Entonces, ¿cuál es el camino que Todorov indica para sacar a la democracia de esta crisis? Obviamente, el pensador búlgaro no tiene recetas políticas, pero señala una dimensión cultural, la del diálogo. No se trata de una solución simple ni barata, todo lo contrario. De hecho, en el diálogo el yo experimenta su propia e ineludible dependencia del otro, puesto que esa relación es constitutiva de su propia identidad. Dicho en otros términos, la identidad no es algo que precede al diálogo sino que más bien se constituye en el diálogo mismo, puesto que el otro es un reflejo de mí y me da así la posibilidad de verme desde un punto de vista externo. Entre el otro y yo se produce una dialéctica desprovista de la síntesis constitutiva de los dos sujetos en juego, que de ese modo salen de su relación significativamente cambiados. Algo que resulta evidente en el citado libro dedicado a la conquista de América por parte de los españoles es que el otro (los indios) es claramente fruto de una construcción cultural, que en cambio se refleja también en el yo (los españoles), modificando el modo de percibirse uno mismo. Todorov no concibe la relación entre el otro y yo como algo totalmente ficticio, casi como si fuera un juego de espejos, pero quiere remarcar que la dinámica del encuentro no es dominable y es peligrosa, pues implica la identidad misma de los sujetos implicados. Y esto no solo vale para aquellos que tienden a “demonizar” al otro en la perspectiva de una supuesta superioridad de su civilización, sino también para aquellos que, al contrario, dan una versión del otro “angelical”, como hacen muchos defensores del multiculturalismo.

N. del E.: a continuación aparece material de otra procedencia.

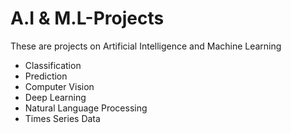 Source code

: # A.I & M.L-Projects
These are projects on Artificial Intelligence and Machine Learning
  * Classification
  * Prediction
  * Computer Vision
  * Deep Learning
  * Natural Language Processing
  * Times Series Data
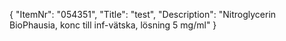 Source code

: {
  "ItemNr": "054351",
  "Title": "test",
  "Description": "Nitroglycerin BioPhausia, konc till inf-vätska, lösning 5 mg/ml"
} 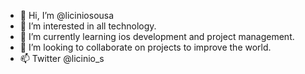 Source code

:- 👋 Hi, I’m @liciniosousa
- 👀 I’m interested in all technology.
- 🌱 I’m currently learning ios development and project management.
- 💞️ I’m looking to collaborate on projects to improve the world.
- 📫 Twitter @licinio_s

<!---
liciniosousa/liciniosousa is a ✨ special ✨ repository because its `README.md` (this file) appears on your GitHub profile.
You can click the Preview link to take a look at your changes.
--->
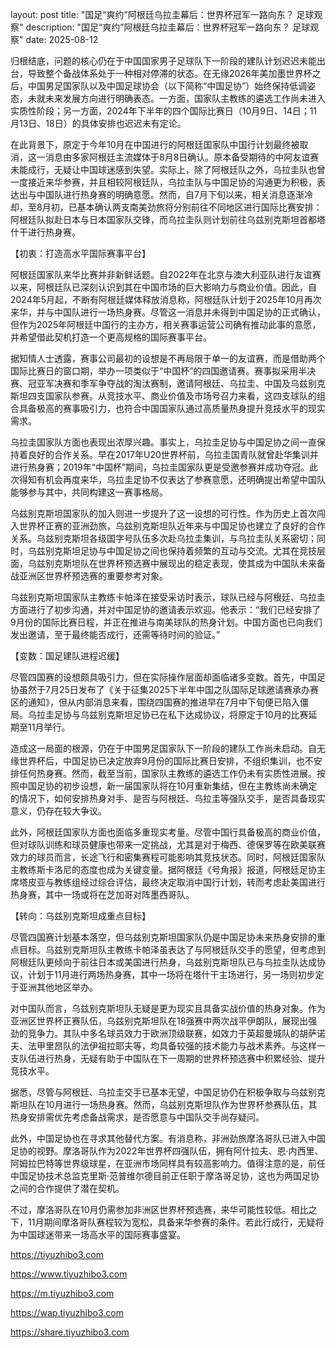 layout: post title: "国足“爽约”阿根廷乌拉圭幕后：世界杯冠军一路向东？  足球观察" description: "国足“爽约”阿根廷乌拉圭幕后：世界杯冠军一路向东？  足球观察" date: 2025-08-12

归根结底，问题的核心仍在于中国国家男子足球队下一阶段的建队计划迟迟未能出台，导致整个备战体系处于一种相对停滞的状态。在无缘2026年美加墨世界杯之后，中国男足国家队以及中国足球协会（以下简称“中国足协”）始终保持低调姿态，未就未来发展方向进行明确表态。一方面，国家队主教练的遴选工作尚未进入实质性阶段；另一方面，2024年下半年的四个国际比赛日（10月9日、14日；11月13日、18日）的具体安排也迟迟未有定论。

在此背景下，原定于今年10月在中国进行的阿根廷国家队中国行计划最终被取消，这一消息由多家阿根廷主流媒体于8月8日确认。原本备受期待的中阿友谊赛未能成行，无疑让中国球迷感到失望。实际上，除了阿根廷队之外，乌拉圭队也曾一度接近来华参赛，并且相较阿根廷队，乌拉圭队与中国足协的沟通更为积极，表达出与中国队进行热身赛的明确意愿。然而，自7月下旬以来，相关消息逐渐冷却，至8月初，已基本确认两支南美劲旅将分别前往不同地区进行国际比赛安排：阿根廷队拟赴日本与日本国家队交锋，而乌拉圭队则计划前往乌兹别克斯坦首都塔什干进行热身赛。

【初衷：打造高水平国际赛事平台】

阿根廷国家队来华比赛并非新鲜话题。自2022年在北京与澳大利亚队进行友谊赛以来，阿根廷队已深刻认识到其在中国市场的巨大影响力与商业价值。因此，自2024年5月起，不断有阿根廷媒体释放消息称，阿根廷队计划于2025年10月再次来华，并与中国队进行一场热身赛。尽管这一消息并未得到中国足协的正式确认，但作为2025年阿根廷中国行的主办方，相关赛事运营公司确有推动此事的意愿，并希望借此契机打造一个更高规格的国际赛事平台。

据知情人士透露，赛事公司最初的设想是不再局限于单一的友谊赛，而是借助两个国际比赛日的窗口期，举办一项类似于“中国杯”的四国邀请赛。赛事拟采用半决赛、冠亚军决赛和季军争夺战的淘汰赛制，邀请阿根廷、乌拉圭、中国及乌兹别克斯坦四支国家队参赛。从竞技水平、商业价值及市场号召力来看，这四支球队的组合具备极高的赛事吸引力，也符合中国国家队通过高质量热身提升竞技水平的现实需求。

乌拉圭国家队方面也表现出浓厚兴趣。事实上，乌拉圭足协与中国足协之间一直保持着良好的合作关系。早在2017年U20世界杯前，乌拉圭国青队就曾赴华集训并进行热身赛；2019年“中国杯”期间，乌拉圭国家队更是受邀参赛并成功夺冠。此次得知有机会再度来华，乌拉圭足协不仅表达了参赛意愿，还明确提出希望中国队能够参与其中，共同构建这一赛事格局。

乌兹别克斯坦国家队的加入则进一步提升了这一设想的可行性。作为历史上首次闯入世界杯正赛的亚洲劲旅，乌兹别克斯坦队近年来与中国足协也建立了良好的合作关系。乌兹别克斯坦各级国字号队伍多次赴乌拉圭集训，与乌拉圭队关系密切；同时，乌兹别克斯坦足协与中国足协之间也保持着频繁的互动与交流。尤其在竞技层面，乌兹别克斯坦队在世界杯预选赛中展现出的稳定表现，使其成为中国队未来备战亚洲区世界杯预选赛的重要参考对象。

乌兹别克斯坦国家队主教练卡帕泽在接受采访时表示，球队已经与阿根廷、乌拉圭方面进行了初步沟通，并对中国足协的邀请表示欢迎。他表示：“我们已经安排了9月份的国际比赛日程，并正在推进与南美球队的热身计划。中国方面也已向我们发出邀请，至于最终能否成行，还需等待时间的验证。”

【变数：国足建队进程迟缓】

尽管四国赛的设想颇具吸引力，但在实际操作层面却面临诸多变数。首先，中国足协虽然于7月25日发布了《关于征集2025下半年中国之队国际足球邀请赛承办赛区的通知》，但从内部消息来看，围绕四国赛的推进早在7月中下旬便已陷入僵局。乌拉圭足协与乌兹别克斯坦足协已在私下达成协议，将原定于10月的比赛延期至11月举行。

造成这一局面的根源，仍在于中国男足国家队下一阶段的建队工作尚未启动。自无缘世界杯后，中国足协已决定放弃9月份的国际比赛日安排，不组织集训，也不安排任何热身赛。然而，截至当前，国家队主教练的遴选工作仍未有实质性进展。按照中国足协的初步设想，新一届国家队将在10月重新集结，但在主教练尚未确定的情况下，如何安排热身对手、是否与阿根廷、乌拉圭等强队交手，是否具备现实意义，仍存在较大争议。

此外，阿根廷国家队方面也面临多重现实考量。尽管中国行具备极高的商业价值，但对球队训练和球员健康也带来一定挑战，尤其是对于梅西、德保罗等在欧美联赛效力的球员而言，长途飞行和密集赛程可能影响其竞技状态。同时，阿根廷国家队主教练斯卡洛尼的态度也成为关键变量。据阿根廷《号角报》报道，阿根廷足协主席塔皮亚与教练组经过综合评估，最终决定取消中国行计划，转而考虑赴美国进行热身赛，其中一场或将在芝加哥对阵墨西哥队。

【转向：乌兹别克斯坦成重点目标】

尽管四国赛计划基本落空，但乌兹别克斯坦国家队仍是中国足协未来热身安排的重点目标。乌兹别克斯坦队主教练卡帕泽虽表达了与阿根廷队交手的愿望，但考虑到阿根廷队更倾向于前往日本或美国进行热身，乌兹别克斯坦队已与乌拉圭队达成协议，计划于11月进行两场热身赛，其中一场将在塔什干主场进行，另一场则初步定于亚洲其他地区举办。

对中国队而言，乌兹别克斯坦队无疑是更为现实且具备实战价值的热身对象。作为亚洲区世界杯正赛队伍，乌兹别克斯坦队在18强赛中两次战平伊朗队，展现出强劲的竞争力。其队中多名球员效力于欧洲顶级联赛，如效力于英超曼城队的胡萨诺夫、法甲里昂队的法伊祖拉耶夫等，均具备较强的技术能力与战术素养。与这样一支队伍进行热身，无疑有助于中国队在下一周期的世界杯预选赛中积累经验、提升竞技水平。

据悉，尽管与阿根廷、乌拉圭交手已基本无望，中国足协仍在积极争取与乌兹别克斯坦队在10月进行一场热身赛。然而，乌兹别克斯坦队作为世界杯参赛队伍，其热身安排需优先考虑备战需求，是否愿意与中国队交手尚存疑问。

此外，中国足协也在寻求其他替代方案。有消息称，非洲劲旅摩洛哥队已进入中国足协的视野。摩洛哥队作为2022年世界杯四强队伍，拥有阿什拉夫、恩·内西里、阿姆拉巴特等世界级球星，在亚洲市场同样具有较高影响力。值得注意的是，前任中国足协技术总监克里斯·范普维尔德目前正任职于摩洛哥足协，这也为两国足协之间的合作提供了潜在契机。

不过，摩洛哥队在10月仍需参加非洲区世界杯预选赛，来华可能性较低。相比之下，11月期间摩洛哥队赛程较为宽松，具备来华参赛的条件。若此行成行，无疑将为中国球迷带来一场高水平的国际赛事盛宴。

https://tiyuzhibo3.com

https://www.tiyuzhibo3.com

https://m.tiyuzhibo3.com

https://wap.tiyuzhibo3.com

https://share.tiyuzhibo3.com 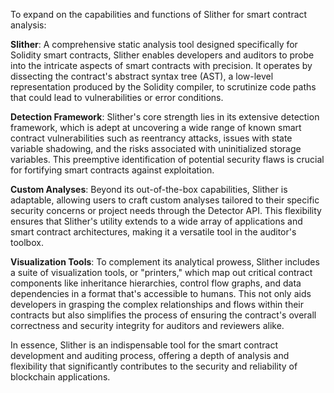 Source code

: To expand on the capabilities and functions of Slither for smart contract analysis:

**Slither**: A comprehensive static analysis tool designed specifically for Solidity smart contracts, Slither enables developers and auditors to probe into the intricate aspects of smart contracts with precision. It operates by dissecting the contract's abstract syntax tree (AST), a low-level representation produced by the Solidity compiler, to scrutinize code paths that could lead to vulnerabilities or error conditions.

**Detection Framework**: Slither's core strength lies in its extensive detection framework, which is adept at uncovering a wide range of known smart contract vulnerabilities such as reentrancy attacks, issues with state variable shadowing, and the risks associated with uninitialized storage variables. This preemptive identification of potential security flaws is crucial for fortifying smart contracts against exploitation.

**Custom Analyses**: Beyond its out-of-the-box capabilities, Slither is adaptable, allowing users to craft custom analyses tailored to their specific security concerns or project needs through the Detector API. This flexibility ensures that Slither's utility extends to a wide array of applications and smart contract architectures, making it a versatile tool in the auditor's toolbox.

**Visualization Tools**: To complement its analytical prowess, Slither includes a suite of visualization tools, or "printers," which map out critical contract components like inheritance hierarchies, control flow graphs, and data dependencies in a format that's accessible to humans. This not only aids developers in grasping the complex relationships and flows within their contracts but also simplifies the process of ensuring the contract's overall correctness and security integrity for auditors and reviewers alike.

In essence, Slither is an indispensable tool for the smart contract development and auditing process, offering a depth of analysis and flexibility that significantly contributes to the security and reliability of blockchain applications. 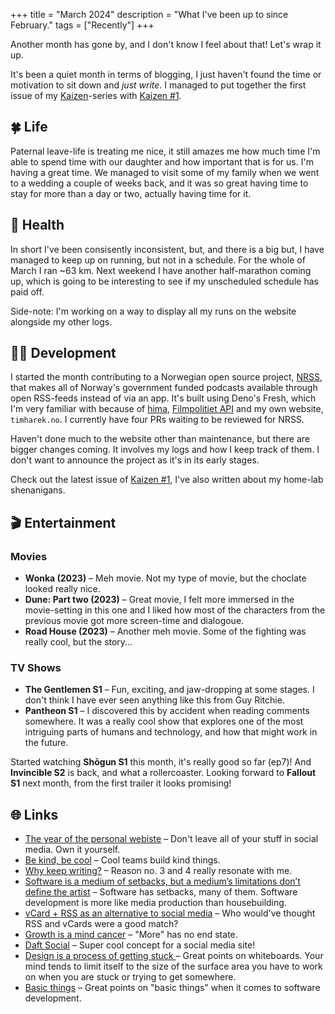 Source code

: +++
title = "March 2024"
description = "What I've been up to since February."
tags = ["Recently"]
+++

Another month has gone by, and I don't know I feel about that! Let's wrap it up.

It's been a quiet month in terms of blogging, I just haven't found the time or
motivation to sit down and _just write_. I managed to put together the first
issue of my [Kaizen][kaizen]-series with [Kaizen #1][kaizen_1].

## 🍀 Life

Paternal leave-life is treating me nice, it still amazes me how much time I'm
able to spend time with our daughter and how important that is for us. I'm
having a great time. We managed to visit some of my family when we went to a
wedding a couple of weeks back, and it was so great having time to stay for more
than a day or two, actually having time for it.

## 💪 Health

In short I've been consisently inconsistent, but, and there is a big but, I have
managed to keep up on running, but not in a schedule. For the whole of March I
ran ~63 km. Next weekend I have another half-marathon coming up, which is going
to be interesting to see if my unscheduled schedule has paid off.

Side-note: I'm working on a way to display all my runs on the website alongside
my other logs.

## 🧑‍💻 Development

I started the month contributing to a Norwegian open source project,
[NRSS](https://github.com/olaven/NRSS), that makes all of Norway's government
funded podcasts available through open RSS-feeds instead of via an app. It's
built using Deno's Fresh, which I'm very familiar with because of [hima][hima],
[Filmpolitiet API][fp_api] and my own website, `timharek.no`. I currently have
four PRs waiting to be reviewed for NRSS.

Haven't done much to the website other than maintenance, but there are bigger
changes coming. It involves my logs and how I keep track of them. I don't want
to announce the project as it's in its early stages.

Check out the latest issue of [Kaizen #1][kaizen_1], I've also written about my
home-lab shenanigans.

## 🎬 Entertainment

### Movies

- **Wonka (2023)** – Meh movie. Not my type of movie, but the choclate looked
  really nice.
- **Dune: Part two (2023)** – Great movie, I felt more immersed in the
  movie-setting in this one and I liked how most of the characters from the
  previous movie got more screen-time and dialogoue.
- **Road House (2023)** – Another meh movie. Some of the fighting was really
  cool, but the story...

### TV Shows

- **The Gentlemen S1** – Fun, exciting, and jaw-dropping at some stages. I don't
  think I have ever seen anything like this from Guy Ritchie.
- **Pantheon S1** – I discovered this by accident when reading comments
  somewhere. It was a really cool show that explores one of the most intriguing
  parts of humans and technology, and how that might work in the future.

Started watching **Shōgun S1** this month, it's really good so far (ep7)! And
**Invincible S2** is back, and what a rollercoaster. Looking forward to
**Fallout S1** next month, from the first trailer it looks promising!

## 🌐 Links

- [The year of the personal webiste][personal_websites] – Don't leave all of
  your stuff in social media. Own it yourself.
- [Be kind, be cool][be_kind] – Cool teams build kind things.
- [Why keep writing?][writing] – Reason no. 3 and 4 really resonate with me.
- [Software is a medium of setbacks, but a medium’s limitations don’t define the
  artist][software_setback] – Software has setbacks, many of them. Software
  development is more like media production than housebuilding.
- [vCard + RSS as an alternative to social media][rss_social] – Who would've
  thought RSS and vCards were a good match?
- [Growth is a mind cancer][growth] – "More" has no end state.
- [Daft Social][daft_social] – Super cool concept for a social media site!
- [Design is a process of getting stuck ][stuck] – Great points on whiteboards.
  Your mind tends to limit itself to the size of the surface area you have to
  work on when you are stuck or trying to get somewhere.
- [Basic things][basic] – Great points on "basic things" when it comes to
  software development.

[kaizen]: /tags/kaizen
[kaizen_1]: /blog/kaizen-1
[hima]: https://sr.ht/~timharek/hima/
[fp_api]: https://filmpolitiet.wyd.no/
[basic]: https://matklad.github.io/2024/03/22/basic-things.html
[stuck]: https://robinrendle.com/notes/design-is-a-process-of-getting-stuck-/
[daft_social]: https://daftsocial.com/
[growth]: https://manuelmoreale.com/growth-is-a-mind-cancer
[rss_social]:
  https://nfraprado.net/post/vcard-rss-as-an-alternative-to-social-media.html
[software_setback]:
  https://www.baldurbjarnason.com/2024/software-is-a-medium-of-setbacks/
[writing]: https://www.eddiedale.com/blog/why-keep-writing
[be_kind]: https://robinrendle.com/notes/be-kind-be-cool/
[personal_websites]:
  https://matthiasott.com/notes/the-year-of-the-personal-website
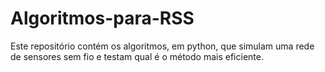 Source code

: # Algoritmos-para-RSS
Este repositório contém os algoritmos, em python, que simulam uma rede de sensores sem fio e testam qual é o método mais eficiente.
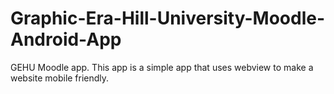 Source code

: # Graphic-Era-Hill-University-Moodle-Android-App
GEHU Moodle app. This app is a simple app that uses webview to make a website mobile friendly.
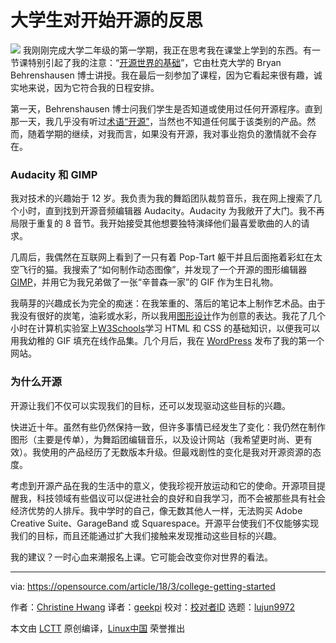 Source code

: 大学生对开始开源的反思
======

![](https://opensource.com/sites/default/files/styles/image-full-size/public/lead-images/OSDC_women_computing_2.png?itok=JPlR5aCA)
我刚刚完成大学二年级的第一学期，我正在思考我在课堂上学到的东西。有一节课特别引起了我的注意：“[开源世界的基础][1]”，它由杜克大学的 Bryan Behrenshausen 博士讲授。我在最后一刻参加了课程，因为它看起来很有趣，诚实地来说，因为它符合我的日程安排。

第一天，Behrenshausen 博士问我们学生是否知道或使用过任何开源程序。直到那一天，我几乎没有听过[术语“开源”][2]，当然也不知道任何属于该类别的产品。然而，随着学期的继续，对我而言，如果没有开源，我对事业抱负的激情就不会存在。

### Audacity 和 GIMP

我对技术的兴趣始于 12 岁。我负责为我的舞蹈团队裁剪音乐，我在网上搜索了几个小时，直到找到开源音频编辑器 Audacity。Audacity 为我敞开了大门。我不再局限于重复的 8 音节。我开始接受其他想要独特演绎他们最喜爱歌曲的人的请求。

几周后，我偶然在互联网上看到了一只有着  Pop-Tart 躯干并且后面拖着彩虹在太空飞行的猫。我搜索了“如何制作动态图像”，并发现了一个开源的图形编辑器 [GIMP][3]，并用它为我兄弟做了一张“辛普森一家”的 GIF 作为生日礼物。

我萌芽的兴趣成长为完全的痴迷：在我笨重的、落后的笔记本上制作艺术品。由于我没有很好的炭笔，油彩或水彩，所以我用[图形设计][4]作为创意的表达。我花了几个小时在计算机实验室上[W3Schools][5]学习 HTML 和 CSS 的基础知识，以便我可以用我幼稚的 GIF 填充在线作品集。几个月后，我在 [WordPress][6] 发布了我的第一个网站。

### 为什么开源

开源让我们不仅可以实现我们的目标，还可以发现驱动这些目标的兴趣。

快进近十年。虽然有些仍然保持一致，但许多事情已经发生了变化：我仍然在制作图形（主要是传单），为舞蹈团编辑音乐，以及设计网站（我希望更时尚、更有效）。我使用的产品经历了无数版本升级。但最戏剧性的变化是我对开源资源的态度。

考虑到开源产品在我的生活中的意义，使我珍视开放运动和它的使命。开源项目提醒我，科技领域有些倡议可以促进社会的良好和自我学习，而不会被那些具有社会经济优势的人排斥。我中学时的自己，像无数其他人一样，无法购买 Adobe Creative Suite、GarageBand 或 Squarespace。开源平台使我们不仅能够实现我们的目标，而且还能通过扩大我们接触来发现推动这些目标的兴趣。

我的建议？一时心血来潮报名上课。它可能会改变你对世界的看法。

--------------------------------------------------------------------------------

via: https://opensource.com/article/18/3/college-getting-started

作者：[Christine Hwang][a]
译者：[geekpi](https://github.com/geekpi)
校对：[校对者ID](https://github.com/校对者ID)
选题：[lujun9972](https://github.com/lujun9972)

本文由 [LCTT](https://github.com/LCTT/TranslateProject) 原创编译，[Linux中国](https://linux.cn/) 荣誉推出

[a]:https://opensource.com/users/christinehwang
[1]:https://ssri.duke.edu/news/new-course-explores-open-source-principles
[2]:https://opensource.com/node/42001
[3]:https://www.gimp.org/
[4]:https://opensource.com/node/30251
[5]:https://www.w3schools.com/
[6]:https://opensource.com/node/31441

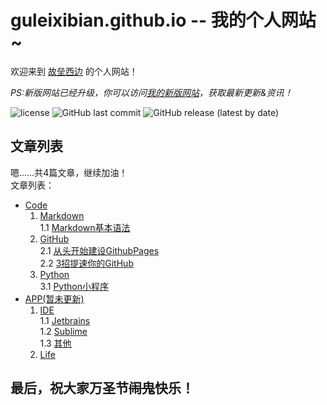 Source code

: # guleixibian.github.io -- 我的个人网站~
欢迎来到 [故垒西边](https://github.com/guleixibian/) 的个人网站！  

*PS:新版网站已经升级，你可以访问[我的新版网站](https://guleixibian2009.github.io/)，获取最新更新&资讯！*

![license](https://img.shields.io/github/license/guleixibian/guleixibian.github.io)
![GitHub last commit](https://img.shields.io/github/last-commit/guleixibian/guleixibian.github.io)
![GitHub release (latest by date)](https://img.shields.io/github/v/release/guleixibian2009/guleixibian2009.github.io)

## 文章列表

嗯......共4篇文章，继续加油！  
文章列表：  
- [Code](https://guleixibian.github.io/Code/)   
    1. [Markdown](https://guleixibian.github.io/Code/Markdown/)  
        1.1 [Markdown基本语法](https://guleixibian.github.io/Code/Markdown/01/)  
    2. [GitHub](https://guleixibian.github.io/Code/Github/)  
        2.1 [从头开始建设GithubPages](https://guleixibian.github.io/Code/Github/01/)  
        2.2 [3招提速你的GitHub](https://guleixibian.github.io/Code/Github/02/)
    3. [Python](https://guleixibian.github.io/Code/Python/)  
        3.1 [Python小程序](https://guleixibian.github.io/Code/Python/01/)  
- [APP(暂未更新)](https://guleixibian.github.io/APP/)  
    1. [IDE](https://guleixibian.github.io/APP/IDE/)  
        1.1 [Jetbrains](https://guleixibian.github.io/APP/IDE/01/)  
        1.2 [Sublime](https://guleixibian.github.io/APP/IDE/02/)  
        1.3 [其他](https://guleixibian.github.io/APP/IDE/03/)  
    2. [Life](https://guleixibian.github.io/APP/Life/)

## 最后，祝大家万圣节~~闹鬼~~快乐！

El mensaje que Todorov nos deja habla de prestar atención a las dinámicas que caracterizan el encuentro con el otro en la medida en que nos devuelven nuestra propia identidad. Pero él no llega a identificar los elementos normativos que deberían inspirar un diálogo auténtico. Una posible causa de ellos puede estar en el excesivo énfasis sobre la relación tú-yo a costa de otras formas de alteridad igualmente constitutivas desde el punto de vista de la condición humana. Pero Todorov habría podido evitar ese posicionamiento de su perspectiva de búsqueda solamente en la dimensión horizontal de la existencia si hubiera puesto en discusión la tesis de la solución de continuidad entre el humanismo religioso y el humanismo laico clásico y moderno; el primero construido sobre el primado de una divinidad en la que los hombres vierten su ilusorio ideal de perfección (y por tanto tendencialmente intolerante hacia otras visiones concurrentes), el segundo constituido por la aceptación consciente de los límites de la existencia humana (y por tanto tendencialmente tolerante y capaz de encontrarse con el otro). Todorov nunca se midió seriamente con la tradición del humanismo religioso, una limitación que comparte con gran parte de la cultura contemporánea. Sin embargo, este puede ser ahora el punto del que volver a empezar.